Nel 1442 Napoli passò sotto il dominio degli Aragonesi con Alfonso il Magnanimo, il quale avviò una ricostruzione immediata della città, alla quale si associò un primato politico, culturale, economico e commerciale. Grazie alla frenetica attività mercantile, si incrociarono a Napoli diverse lingue; inoltre, a Castel Nuovo, ormai residenza reale, si parlavano non solo latino e lingua locale, ma anche catalano e castigliano. Alfonso il Magnanimo amava riunire intorno a sé letterati ed intellettuali provenienti da ogni dove; tra questi troviamo Gioviano Pontano (Umbria), Antonio Beccadelli, detto il Panormita (Palermo), Lorenzo Valla (Roma), Enea Silvio Piccolomini (Siena), Giovanni Brancati (Policastro), Diomede Carafa.

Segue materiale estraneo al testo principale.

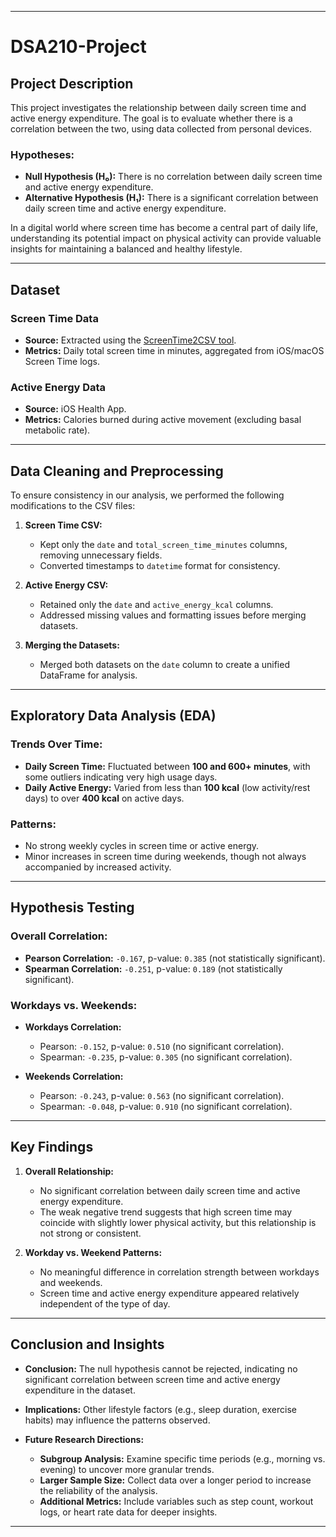 

---

# **DSA210-Project**

## **Project Description**

This project investigates the relationship between daily screen time and active energy expenditure. The goal is to evaluate whether there is a correlation between the two, using data collected from personal devices.

### **Hypotheses:**

- **Null Hypothesis (H₀):** There is no correlation between daily screen time and active energy expenditure.
- **Alternative Hypothesis (H₁):** There is a significant correlation between daily screen time and active energy expenditure.

In a digital world where screen time has become a central part of daily life, understanding its potential impact on physical activity can provide valuable insights for maintaining a balanced and healthy lifestyle.

---

## **Dataset**

### **Screen Time Data**
- **Source:** Extracted using the [ScreenTime2CSV tool](https://github.com/FelixKohlhas/ScreenTime2CSV).
- **Metrics:** Daily total screen time in minutes, aggregated from iOS/macOS Screen Time logs.

### **Active Energy Data**
- **Source:** iOS Health App.
- **Metrics:** Calories burned during active movement (excluding basal metabolic rate).

---

## **Data Cleaning and Preprocessing**

To ensure consistency in our analysis, we performed the following modifications to the CSV files:

1. **Screen Time CSV:**
   - Kept only the `date` and `total_screen_time_minutes` columns, removing unnecessary fields.
   - Converted timestamps to `datetime` format for consistency.

2. **Active Energy CSV:**
   - Retained only the `date` and `active_energy_kcal` columns.
   - Addressed missing values and formatting issues before merging datasets.

3. **Merging the Datasets:**
   - Merged both datasets on the `date` column to create a unified DataFrame for analysis.

---

## **Exploratory Data Analysis (EDA)**

### **Trends Over Time:**
- **Daily Screen Time:** Fluctuated between **100 and 600+ minutes**, with some outliers indicating very high usage days.
- **Daily Active Energy:** Varied from less than **100 kcal** (low activity/rest days) to over **400 kcal** on active days.

### **Patterns:**
- No strong weekly cycles in screen time or active energy.
- Minor increases in screen time during weekends, though not always accompanied by increased activity.

---

## **Hypothesis Testing**

### **Overall Correlation:**
- **Pearson Correlation:** `-0.167`, p-value: `0.385` (not statistically significant).
- **Spearman Correlation:** `-0.251`, p-value: `0.189` (not statistically significant).

### **Workdays vs. Weekends:**
- **Workdays Correlation:**
  - Pearson: `-0.152`, p-value: `0.510` (no significant correlation).
  - Spearman: `-0.235`, p-value: `0.305` (no significant correlation).
  
- **Weekends Correlation:**
  - Pearson: `-0.243`, p-value: `0.563` (no significant correlation).
  - Spearman: `-0.048`, p-value: `0.910` (no significant correlation).

---

## **Key Findings**

1. **Overall Relationship:**
   - No significant correlation between daily screen time and active energy expenditure.
   - The weak negative trend suggests that high screen time may coincide with slightly lower physical activity, but this relationship is not strong or consistent.

2. **Workday vs. Weekend Patterns:**
   - No meaningful difference in correlation strength between workdays and weekends.
   - Screen time and active energy expenditure appeared relatively independent of the type of day.

---

## **Conclusion and Insights**

- **Conclusion:** 
  The null hypothesis cannot be rejected, indicating no significant correlation between screen time and active energy expenditure in the dataset.
  
- **Implications:** 
  Other lifestyle factors (e.g., sleep duration, exercise habits) may influence the patterns observed.

- **Future Research Directions:**
  - **Subgroup Analysis:** Examine specific time periods (e.g., morning vs. evening) to uncover more granular trends.
  - **Larger Sample Size:** Collect data over a longer period to increase the reliability of the analysis.
  - **Additional Metrics:** Include variables such as step count, workout logs, or heart rate data for deeper insights.

---

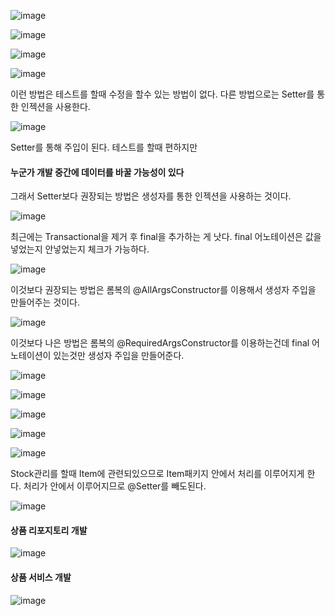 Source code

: ![image](https://user-images.githubusercontent.com/114403546/209304131-f1c5ce5d-5edd-4086-ac91-7e36bee53450.png)

![image](https://user-images.githubusercontent.com/114403546/209553920-135a1961-5a47-4bcd-9790-98ad62cae3a1.png)

![image](https://user-images.githubusercontent.com/114403546/209556497-b491a16a-a9c0-4619-8e01-e18238f268b1.png)

![image](https://user-images.githubusercontent.com/114403546/209556552-984d8628-bacc-4c88-bfc8-e8e3cbd89e7a.png)

이런 방법은 테스트를 할때 수정을 할수 있는 방법이 없다. 다른 방법으로는 Setter를 통한 인젝션을 사용한다.

![image](https://user-images.githubusercontent.com/114403546/209556797-7b770cb4-540a-4fe2-b704-ff96ceac78a1.png)

Setter를 통해 주입이 된다. 테스트를 할때 편하지만 
#### 누군가 개발 중간에 데이터를 바꿀 가능성이 있다

그래서 Setter보다 권장되는 방법은 생성자를 통한 인젝션을 사용하는 것이다.

![image](https://user-images.githubusercontent.com/114403546/209556797-7b770cb4-540a-4fe2-b704-ff96ceac78a1.png)

최근에는 Transactional을 제거 후 final을 추가하는 게 낫다. final 어노테이션은 값을 넣었는지 안넣었는지 체크가 가능하다.

![image](https://user-images.githubusercontent.com/114403546/209557766-b8847fff-dfb0-4f76-aed7-a5c38fb08e6c.png)

이것보다 권장되는 방법은 롬복의 @AllArgsConstructor를 이용해서 생성자 주입을 만들어주는 것이다.

![image](https://user-images.githubusercontent.com/114403546/209557866-e23d47c7-45d9-43f0-bad0-785ab3ab049e.png)

이것보다 나은 방법은 롬복의 @RequiredArgsConstructor를 이용하는건데 final 어노테이션이 있는것만 생성자 주입을 만들어준다.

![image](https://user-images.githubusercontent.com/114403546/209557954-12480fae-73d5-42ef-8128-f4cb3f900efb.png)

![image](https://user-images.githubusercontent.com/114403546/209680961-66de01f1-a796-4c5f-9aa3-20c4d587e2e9.png)

![image](https://user-images.githubusercontent.com/114403546/209681008-e1fe632d-5b5e-4748-8d51-237d6d1dbc01.png)

![image](https://user-images.githubusercontent.com/114403546/210074186-d0136186-a3cb-4e83-a7f2-e2922a863b80.png)

![image](https://user-images.githubusercontent.com/114403546/210074959-8154ae21-7782-47c8-9a47-150be4e30667.png)

Stock관리를 할때 Item에 관련되있으므로 Item패키지 안에서 처리를 이루어지게 한다. 처리가 안에서 이루어지므로 @Setter를 빼도된다.

![image](https://user-images.githubusercontent.com/114403546/210075074-40fc9043-2186-4ce6-97d7-d8f9cca5407d.png)

#### 상품 리포지토리 개발

![image](https://user-images.githubusercontent.com/114403546/210174981-4ba61702-c6a0-4002-8120-0d18114f7a2f.png)

#### 상품 서비스 개발

![image](https://user-images.githubusercontent.com/114403546/210233199-8f9c7213-1ef9-4bd9-974d-c26b61610f23.png)
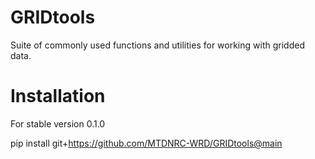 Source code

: # GRIDtools
 Suite of commonly used functions and utilities for working with gridded data.

# Installation
For stable version 0.1.0

pip install git+https://github.com/MTDNRC-WRD/GRIDtools@main
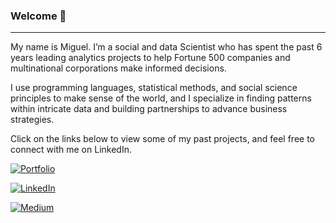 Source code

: ### Welcome 👋

---

My name is Miguel. I’m a social and data Scientist who has spent the past 6 years leading analytics projects to help Fortune 500 companies and multinational corporations make informed decisions.

I use programming languages, statistical methods, and social science principles to make sense of the world, and I specialize in finding patterns within intricate data and building partnerships to advance business strategies.

Click on the links below to view some of my past projects, and feel free to connect with me on LinkedIn.

[![Portfolio](https://img.shields.io/badge/Portfolio-%23000000.svg?style=for-the-badge&logo=firefox&logoColor=#FF7139)
](https://macuriels.com/)

[![LinkedIn](https://img.shields.io/badge/linkedin-%230077B5.svg?style=for-the-badge&logo=linkedin&logoColor=white)](https://www.linkedin.com/in/macuriels/)

[![Medium](https://img.shields.io/badge/Medium-12100E?style=for-the-badge&logo=medium&logoColor=white)](https://medium.com/@macuriels)

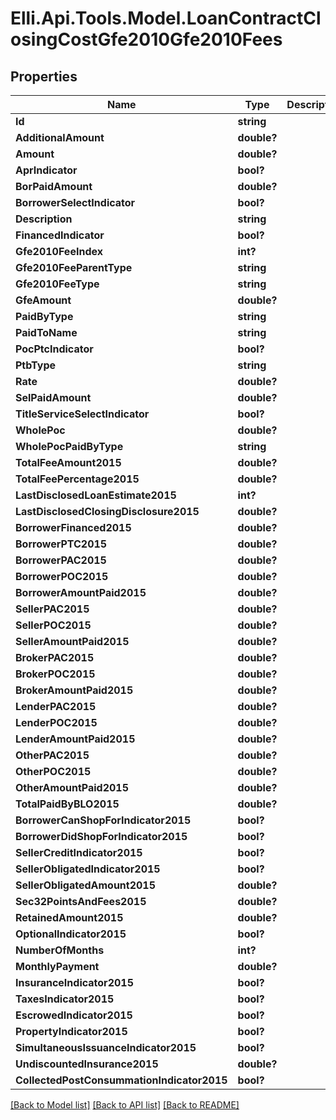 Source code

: # Elli.Api.Tools.Model.LoanContractClosingCostGfe2010Gfe2010Fees
## Properties

Name | Type | Description | Notes
------------ | ------------- | ------------- | -------------
**Id** | **string** |  | [optional] 
**AdditionalAmount** | **double?** |  | [optional] 
**Amount** | **double?** |  | [optional] 
**AprIndicator** | **bool?** |  | [optional] 
**BorPaidAmount** | **double?** |  | [optional] 
**BorrowerSelectIndicator** | **bool?** |  | [optional] 
**Description** | **string** |  | [optional] 
**FinancedIndicator** | **bool?** |  | [optional] 
**Gfe2010FeeIndex** | **int?** |  | [optional] 
**Gfe2010FeeParentType** | **string** |  | [optional] 
**Gfe2010FeeType** | **string** |  | [optional] 
**GfeAmount** | **double?** |  | [optional] 
**PaidByType** | **string** |  | [optional] 
**PaidToName** | **string** |  | [optional] 
**PocPtcIndicator** | **bool?** |  | [optional] 
**PtbType** | **string** |  | [optional] 
**Rate** | **double?** |  | [optional] 
**SelPaidAmount** | **double?** |  | [optional] 
**TitleServiceSelectIndicator** | **bool?** |  | [optional] 
**WholePoc** | **double?** |  | [optional] 
**WholePocPaidByType** | **string** |  | [optional] 
**TotalFeeAmount2015** | **double?** |  | [optional] 
**TotalFeePercentage2015** | **double?** |  | [optional] 
**LastDisclosedLoanEstimate2015** | **int?** |  | [optional] 
**LastDisclosedClosingDisclosure2015** | **double?** |  | [optional] 
**BorrowerFinanced2015** | **double?** |  | [optional] 
**BorrowerPTC2015** | **double?** |  | [optional] 
**BorrowerPAC2015** | **double?** |  | [optional] 
**BorrowerPOC2015** | **double?** |  | [optional] 
**BorrowerAmountPaid2015** | **double?** |  | [optional] 
**SellerPAC2015** | **double?** |  | [optional] 
**SellerPOC2015** | **double?** |  | [optional] 
**SellerAmountPaid2015** | **double?** |  | [optional] 
**BrokerPAC2015** | **double?** |  | [optional] 
**BrokerPOC2015** | **double?** |  | [optional] 
**BrokerAmountPaid2015** | **double?** |  | [optional] 
**LenderPAC2015** | **double?** |  | [optional] 
**LenderPOC2015** | **double?** |  | [optional] 
**LenderAmountPaid2015** | **double?** |  | [optional] 
**OtherPAC2015** | **double?** |  | [optional] 
**OtherPOC2015** | **double?** |  | [optional] 
**OtherAmountPaid2015** | **double?** |  | [optional] 
**TotalPaidByBLO2015** | **double?** |  | [optional] 
**BorrowerCanShopForIndicator2015** | **bool?** |  | [optional] 
**BorrowerDidShopForIndicator2015** | **bool?** |  | [optional] 
**SellerCreditIndicator2015** | **bool?** |  | [optional] 
**SellerObligatedIndicator2015** | **bool?** |  | [optional] 
**SellerObligatedAmount2015** | **double?** |  | [optional] 
**Sec32PointsAndFees2015** | **double?** |  | [optional] 
**RetainedAmount2015** | **double?** |  | [optional] 
**OptionalIndicator2015** | **bool?** |  | [optional] 
**NumberOfMonths** | **int?** |  | [optional] 
**MonthlyPayment** | **double?** |  | [optional] 
**InsuranceIndicator2015** | **bool?** |  | [optional] 
**TaxesIndicator2015** | **bool?** |  | [optional] 
**EscrowedIndicator2015** | **bool?** |  | [optional] 
**PropertyIndicator2015** | **bool?** |  | [optional] 
**SimultaneousIssuanceIndicator2015** | **bool?** |  | [optional] 
**UndiscountedInsurance2015** | **double?** |  | [optional] 
**CollectedPostConsummationIndicator2015** | **bool?** |  | [optional] 

[[Back to Model list]](../README.md#documentation-for-models) [[Back to API list]](../README.md#documentation-for-api-endpoints) [[Back to README]](../README.md)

Ciò determinò una convivenza prolungata del napoletano con le altre lingue in una situazione di plurilinguismo, ma non di prestigio (che era destinato ancora al latino). Tutti questi intellettuali formarono la cosiddetta Accadeia Alfonsina (divenuta Accademia Pontaniana dopo la morte di Alfonso e sotto la direzione di Pontano, appunto). In questo ambito, la lingua prediletta dagli intellettuali era il latino, mentre il volgare era ancora piuttosto criticato, sebbene fosse parlato anche nel castello.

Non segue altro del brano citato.